About this exercise:
Please count how many lines below contain the word "target" and give nothing but that figure.

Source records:
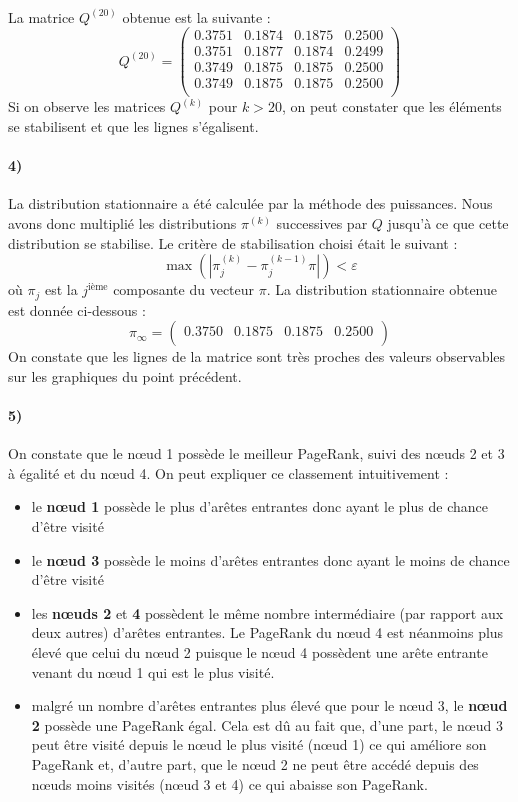 \documentclass[a4paper,titlepage]{report}
\begin{document}
\paragraph{}
La matrice $Q^{(20)}$ obtenue est la suivante :
\[
Q^{(20)} = 
\begin{pmatrix}
 0.3751 & 0.1874 & 0.1875 & 0.2500\\
 0.3751 & 0.1877 & 0.1874 & 0.2499\\
 0.3749 & 0.1875 & 0.1875 & 0.2500\\
 0.3749 & 0.1875 & 0.1875 & 0.2500\\
\end{pmatrix}
\]
Si on observe les matrices $Q^{(k)}$ pour $k> 20$, on peut constater que les éléments se stabilisent et que les lignes s'égalisent. 
\paragraph{4)} La distribution stationnaire a été calculée par la méthode des puissances. Nous avons donc multiplié les distributions $\pi^{(k)}$ successives par $Q$ jusqu'à ce que cette distribution se stabilise. Le critère de stabilisation choisi était le suivant : 
\[
\max\left(\left|\pi_j^{(k)} - \pi_j^{(k - 1)}\pi\right|\right) < \varepsilon
\]
où $\pi_j$ est la $j^{\text{ième}}$ composante du vecteur $\pi$. La distribution stationnaire obtenue est donnée ci-dessous :
\[
\pi_\infty = 
\begin{pmatrix}
0.3750 &
0.1875 &
0.1875 &
0.2500 \\
\end{pmatrix}
\]
On constate que les lignes de la matrice sont très proches des valeurs observables sur les graphiques du point précédent.
\paragraph{5)} On constate que le nœud 1 possède le meilleur PageRank, suivi des nœuds 2 et 3 à égalité et du nœud 4. On peut expliquer ce classement intuitivement : 
\begin{itemize}
	\item le \textbf{nœud 1} possède le plus d'arêtes entrantes donc ayant le plus de chance d'être visité
	\item le \textbf{nœud 3} possède le moins d'arêtes entrantes donc ayant le moins de chance d'être visité
	\item les \textbf{nœuds 2} et \textbf{4} possèdent le même nombre intermédiaire (par rapport aux deux autres) d'arêtes entrantes. Le PageRank du nœud 4 est néanmoins plus élevé que celui du nœud 2 puisque le nœud 4 possèdent une arête entrante venant du nœud 1 qui est le plus visité.
	\item malgré un nombre d'arêtes entrantes plus élevé que pour le nœud 3, le \textbf{nœud 2} possède une PageRank égal. Cela est dû au fait que, d'une part, le nœud 3 peut être visité depuis le nœud le plus visité (nœud 1) ce qui améliore son PageRank et, d'autre part, que le nœud 2 ne peut être accédé depuis des nœuds moins visités (nœud 3 et 4) ce qui abaisse son PageRank. 
\end{itemize} 
\end{document}
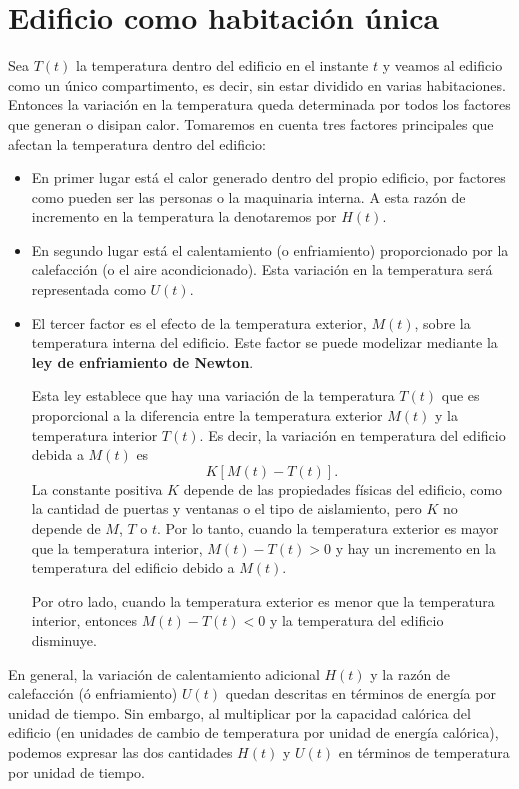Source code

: \section{Edificio como habitación única}
Sea $T(t)$ la temperatura dentro del edificio en el instante $t$ y veamos al edificio como un único compartimento, es decir, sin estar dividido en varias habitaciones. Entonces la variación en la temperatura queda determinada por todos los factores que generan o disipan calor. Tomaremos en cuenta tres factores principales que afectan la temperatura dentro del edificio:
\begin{itemize}
	\item En primer lugar está el calor generado dentro del propio edificio, por factores como pueden ser las personas o la maquinaria interna. A esta razón de incremento en la temperatura la denotaremos por $H(t)$.
	\item En segundo lugar está el calentamiento (o enfriamiento) proporcionado por la calefacción (o el aire acondicionado). Esta variación en la temperatura será representada como $U(t)$.
	\item El tercer factor es el efecto de la temperatura exterior, $M(t)$, sobre la temperatura interna del edificio. Este factor se puede modelizar mediante la \textbf{ley de enfriamiento de Newton}.
	
	Esta ley establece que hay una variación de la temperatura $T(t)$ que es proporcional a la diferencia entre la temperatura exterior $M(t)$ y la temperatura interior $T(t)$. Es decir, la variación en temperatura del edificio debida a $M(t)$ es 
	\begin{equation}
		K[M(t) - T(t)].
	\end{equation}
	La constante positiva $K$ depende de las propiedades físicas del edificio, como la cantidad de puertas y ventanas o el tipo de aislamiento, pero $K$ no depende de $M$, $T$ o $t$. Por lo tanto, cuando la temperatura exterior es mayor que la temperatura interior, $M(t) - T(t) > 0$ y hay un incremento en la temperatura del edificio debido a $M(t)$. 
	
	Por otro lado, cuando la temperatura exterior es menor que la temperatura interior, entonces $M(t) - T(t) < 0$ y la temperatura del edificio disminuye.
\end{itemize}
En general, la variación de calentamiento adicional $H(t)$ y la razón de calefacción
(ó enfriamiento) $U(t)$ quedan descritas en términos de energía por unidad de tiempo. Sin embargo, al multiplicar por la
capacidad calórica del edificio (en unidades de cambio de temperatura por unidad de energía calórica), podemos expresar las dos cantidades $H(t)$ y $U(t)$ en términos de temperatura por unidad de tiempo.

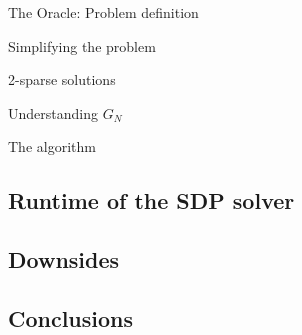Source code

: \begin{frame}{The Oracle: Problem definition}

\end{frame}

\begin{frame}{Simplifying the problem}

\end{frame}

\begin{frame}{2-sparse solutions}

\end{frame}

\begin{frame}{Understanding $G_N$}

\end{frame}

\begin{frame}{The algorithm}

\end{frame}

\subsection{Runtime of the SDP solver}

\subsection{Downsides}

\subsection{Conclusions}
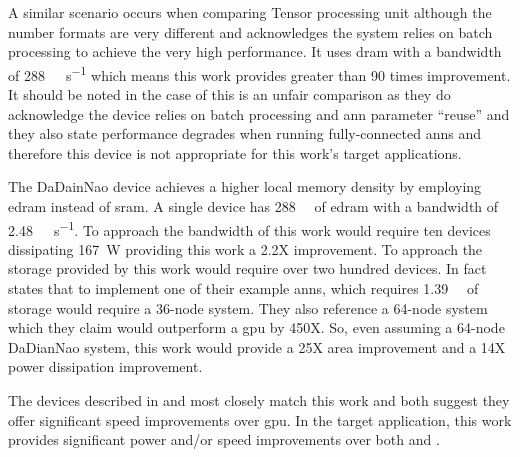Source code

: A similar scenario occurs when comparing Tensor processing unit \cite{jouppi2017datacenter} although the number formats are very different and \cite{jouppi2017datacenter} acknowledges the system relies on batch processing to achieve the very high performance.
It uses \ac{dram} with a bandwidth of \SI[per-mode=symbol]{288}{\giga\bit\per\second} which means this work provides greater than 90 times improvement. 
It should be noted in the case of \cite{jouppi2017datacenter} this is an unfair comparison as they do acknowledge the device relies on batch processing and \ac{ann} parameter ``reuse'' and they also state performance degrades when running fully-connected \acp{ann} and therefore this device is not appropriate for this work's target applications.

The DaDainNao \cite{chen2016diannao} device achieves a higher local memory density by employing \ac{edram} instead of \ac{sram}. A single device has \SI[per-mode=symbol]{288}{\giga\bit} of \ac{edram} with a bandwidth of \SI[per-mode=symbol]{2.48}{\tera\bit\per\second}.
To approach the bandwidth of this work would require ten devices dissipating \SI[per-mode=symbol]{167}{\watt} providing this work a 2.2X improvement.
To approach the storage provided by this work would require over two hundred devices. 
In fact \cite{chen2016diannao} states that to implement one of their example \acp{ann}, which requires \SI[per-mode=symbol]{1.39}{\giga\byte} of storage would require a 36-node system. 
They also reference a 64-node system which they claim would outperform a \ac{gpu} by 450X.
So, even assuming a 64-node DaDianNao system, this work would provide a 25X area improvement and a 14X power dissipation improvement.

The devices described in \cite{chen2016diannao} and \cite{azarkhish2017neurostream} most closely match this work and both suggest they offer significant speed improvements over \ac{gpu}.
In the target application, this work provides significant power and/or speed improvements over both \cite{chen2016diannao} and \cite{azarkhish2017neurostream}.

Answer space:
2